Sleep Apnea Increases Blood Pressure and More
Article By: Dentistry Today
Sleep apnea can increase blood sugar and fat levels, stress hormones, and blood pressure, even if it’s left untreated for just a few days, according to the Johns Hopkins University School of Medicine. The study also produced additional support for the use of continuous positive airway pressure (CPAP) to keep the airway open in treating obstructive sleep apnea (OSA), which affects 20% to 30% of adults.
“This is one of the first studies to show real-time effects of sleep apnea on metabolism during the night,” said Johnathan Jun, MD, assistant professor of medicine at the school and senior author of the study.
OSA has been associated with risks for diabetes and heart disease, yet there has been no consensus on whether it causes these disorders or if it is just a marker of obesity, which predisposes patients to diabetes and heart disease. Also, previous metabolic studies of patients with OSA usually collected data while participants were awake, obtaining a snapshot of its aftermath, not the actual sleep period when OSA occurs.
To better understand how OSA affects metabolism, the researchers measured free fatty acids in the blood, glucose, insulin, and the stress hormone cortisol while participants slept in a sleep laboratory at the Johns Hopkins Bayview Medical Center. The participants’ brainwaves, blood oxygen levels, heart rates, and breathing, along with eye and leg movements, were recorded each night of the study.

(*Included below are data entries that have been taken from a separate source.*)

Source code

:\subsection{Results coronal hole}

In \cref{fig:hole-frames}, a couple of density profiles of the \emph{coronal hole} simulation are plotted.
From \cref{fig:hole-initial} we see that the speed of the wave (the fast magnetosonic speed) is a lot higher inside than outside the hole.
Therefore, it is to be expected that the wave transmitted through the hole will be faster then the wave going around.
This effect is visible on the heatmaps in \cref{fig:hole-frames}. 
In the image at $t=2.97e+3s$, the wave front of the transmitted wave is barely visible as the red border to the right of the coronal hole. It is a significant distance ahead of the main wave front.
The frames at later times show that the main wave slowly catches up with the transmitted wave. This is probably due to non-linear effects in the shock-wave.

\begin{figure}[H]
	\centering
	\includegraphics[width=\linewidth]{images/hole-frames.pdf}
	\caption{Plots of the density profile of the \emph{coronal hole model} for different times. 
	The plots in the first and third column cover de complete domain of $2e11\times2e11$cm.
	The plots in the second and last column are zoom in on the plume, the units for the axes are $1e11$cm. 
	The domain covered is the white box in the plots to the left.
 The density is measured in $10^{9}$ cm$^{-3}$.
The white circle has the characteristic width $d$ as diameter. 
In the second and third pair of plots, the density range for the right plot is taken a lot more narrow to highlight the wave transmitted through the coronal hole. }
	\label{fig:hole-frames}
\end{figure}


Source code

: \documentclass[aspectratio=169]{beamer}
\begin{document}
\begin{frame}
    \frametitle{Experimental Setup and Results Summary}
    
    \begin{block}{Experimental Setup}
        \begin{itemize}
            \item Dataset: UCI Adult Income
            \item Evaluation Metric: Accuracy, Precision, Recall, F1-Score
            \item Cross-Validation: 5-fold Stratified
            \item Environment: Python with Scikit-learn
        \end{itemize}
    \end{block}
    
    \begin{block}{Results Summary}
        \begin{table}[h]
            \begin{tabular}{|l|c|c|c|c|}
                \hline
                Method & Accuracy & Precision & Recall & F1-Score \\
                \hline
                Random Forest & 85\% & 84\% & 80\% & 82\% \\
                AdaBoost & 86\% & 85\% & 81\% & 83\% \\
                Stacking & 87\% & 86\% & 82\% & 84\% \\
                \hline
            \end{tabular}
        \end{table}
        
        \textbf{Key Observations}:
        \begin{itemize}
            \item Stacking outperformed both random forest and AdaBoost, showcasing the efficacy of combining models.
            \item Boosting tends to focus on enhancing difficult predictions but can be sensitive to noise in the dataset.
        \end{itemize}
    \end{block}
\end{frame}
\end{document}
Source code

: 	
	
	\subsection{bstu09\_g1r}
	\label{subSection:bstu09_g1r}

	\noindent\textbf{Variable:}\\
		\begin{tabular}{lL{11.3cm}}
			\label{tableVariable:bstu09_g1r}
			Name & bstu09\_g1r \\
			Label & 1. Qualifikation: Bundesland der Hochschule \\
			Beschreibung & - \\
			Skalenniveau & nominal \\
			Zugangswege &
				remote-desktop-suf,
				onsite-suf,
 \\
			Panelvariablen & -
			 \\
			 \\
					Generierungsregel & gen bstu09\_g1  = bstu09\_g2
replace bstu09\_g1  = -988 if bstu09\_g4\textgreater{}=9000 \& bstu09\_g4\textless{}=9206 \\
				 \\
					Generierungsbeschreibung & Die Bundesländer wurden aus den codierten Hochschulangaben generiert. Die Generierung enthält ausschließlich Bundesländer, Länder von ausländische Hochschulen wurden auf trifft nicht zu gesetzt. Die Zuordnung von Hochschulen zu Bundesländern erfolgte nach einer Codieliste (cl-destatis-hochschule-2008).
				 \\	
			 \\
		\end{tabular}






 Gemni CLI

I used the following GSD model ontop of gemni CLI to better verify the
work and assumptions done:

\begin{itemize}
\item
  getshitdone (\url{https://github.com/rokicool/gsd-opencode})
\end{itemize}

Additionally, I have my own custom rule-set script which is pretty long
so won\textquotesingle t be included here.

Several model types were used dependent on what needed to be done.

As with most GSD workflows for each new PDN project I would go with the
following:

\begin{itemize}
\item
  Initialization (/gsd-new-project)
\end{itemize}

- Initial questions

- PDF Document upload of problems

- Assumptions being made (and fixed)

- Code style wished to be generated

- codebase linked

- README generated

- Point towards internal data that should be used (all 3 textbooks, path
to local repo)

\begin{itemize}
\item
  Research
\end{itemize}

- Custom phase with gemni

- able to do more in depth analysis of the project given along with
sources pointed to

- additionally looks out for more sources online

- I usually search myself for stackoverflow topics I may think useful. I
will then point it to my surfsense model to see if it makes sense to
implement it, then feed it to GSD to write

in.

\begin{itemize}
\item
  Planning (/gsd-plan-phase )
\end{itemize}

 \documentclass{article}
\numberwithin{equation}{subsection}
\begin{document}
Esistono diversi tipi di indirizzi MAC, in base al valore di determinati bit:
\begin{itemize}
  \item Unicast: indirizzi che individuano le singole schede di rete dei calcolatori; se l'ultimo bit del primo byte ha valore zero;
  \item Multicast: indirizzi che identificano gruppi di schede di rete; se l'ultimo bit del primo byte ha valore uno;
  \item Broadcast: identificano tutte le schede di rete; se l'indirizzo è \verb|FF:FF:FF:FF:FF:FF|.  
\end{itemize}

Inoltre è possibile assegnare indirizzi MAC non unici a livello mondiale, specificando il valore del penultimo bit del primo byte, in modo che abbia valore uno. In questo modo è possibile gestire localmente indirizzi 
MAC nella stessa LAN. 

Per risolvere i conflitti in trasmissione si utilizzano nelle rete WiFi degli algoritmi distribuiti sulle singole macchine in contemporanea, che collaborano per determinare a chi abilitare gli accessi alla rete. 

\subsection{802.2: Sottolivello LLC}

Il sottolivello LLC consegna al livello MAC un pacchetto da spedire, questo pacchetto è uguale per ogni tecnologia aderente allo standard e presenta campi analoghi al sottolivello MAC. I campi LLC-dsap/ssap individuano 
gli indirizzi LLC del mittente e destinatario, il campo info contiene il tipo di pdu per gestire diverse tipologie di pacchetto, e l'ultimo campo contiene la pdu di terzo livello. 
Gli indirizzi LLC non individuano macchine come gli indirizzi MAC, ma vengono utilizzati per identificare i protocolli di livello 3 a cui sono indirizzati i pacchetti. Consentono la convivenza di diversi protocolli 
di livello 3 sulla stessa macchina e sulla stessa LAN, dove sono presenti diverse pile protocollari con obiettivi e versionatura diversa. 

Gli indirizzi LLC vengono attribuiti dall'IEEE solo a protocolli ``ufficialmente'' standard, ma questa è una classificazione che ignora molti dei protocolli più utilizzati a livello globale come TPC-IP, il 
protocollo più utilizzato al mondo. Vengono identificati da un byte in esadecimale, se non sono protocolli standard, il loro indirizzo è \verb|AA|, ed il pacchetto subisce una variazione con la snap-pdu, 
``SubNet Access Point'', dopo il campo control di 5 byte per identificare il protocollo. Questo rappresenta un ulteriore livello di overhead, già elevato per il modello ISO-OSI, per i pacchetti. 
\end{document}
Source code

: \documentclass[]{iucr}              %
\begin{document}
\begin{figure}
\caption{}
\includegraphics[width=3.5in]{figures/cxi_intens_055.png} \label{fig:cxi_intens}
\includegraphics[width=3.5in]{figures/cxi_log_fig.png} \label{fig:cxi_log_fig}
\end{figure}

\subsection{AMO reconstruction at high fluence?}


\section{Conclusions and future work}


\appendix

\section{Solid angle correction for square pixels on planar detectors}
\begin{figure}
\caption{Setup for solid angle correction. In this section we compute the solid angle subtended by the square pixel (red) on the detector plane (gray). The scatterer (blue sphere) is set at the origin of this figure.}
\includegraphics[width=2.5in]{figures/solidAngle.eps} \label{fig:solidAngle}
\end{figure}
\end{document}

The researchers drew blood samples from 31 patients with moderate to severe OSA and a history of regular CPAP use for 2 nights. They drew these samples every 20 minutes starting at 9 p.m. and ending at 6:40 a.m. Each participant spent one night at the lab with CPAP or after CPAP had been stopped for 2 nights, in random order, separated by one to 4 weeks.
The average age of all participants was 50.8 years, and the average body mass index indicated obesity, a common characteristic of those with sleep apnea. Two-thirds of the study group was male, and a quarter had a history of non-insulin dependent diabetes. Also, 22.6% of the participants were African American, 9.7% were Asian, 64.5% were Caucasian, and 3.2% were Hispanic.
The researchers found that CPA withdrawal caused recurrence of OSA associated with sleep disruption, elevated heart rate, and reduced blood oxygen. CPAP withdrawal also increased levels of free fatty acids, glucose, cortisol, and blood pressure during sleep. The more severe the OSA, the more these parameters increased.
Furthermore, glucose increased the most in patients with diabetes. Increases in fatty acids, glucose, and cortisol all have been linked to diabetes. The researchers also found that blood pressure increased and the arteries showed signs of stiffness in the morning without CPAP. Over time, increased blood pressure and vascular stiffness can contribute to cardiovascular disease.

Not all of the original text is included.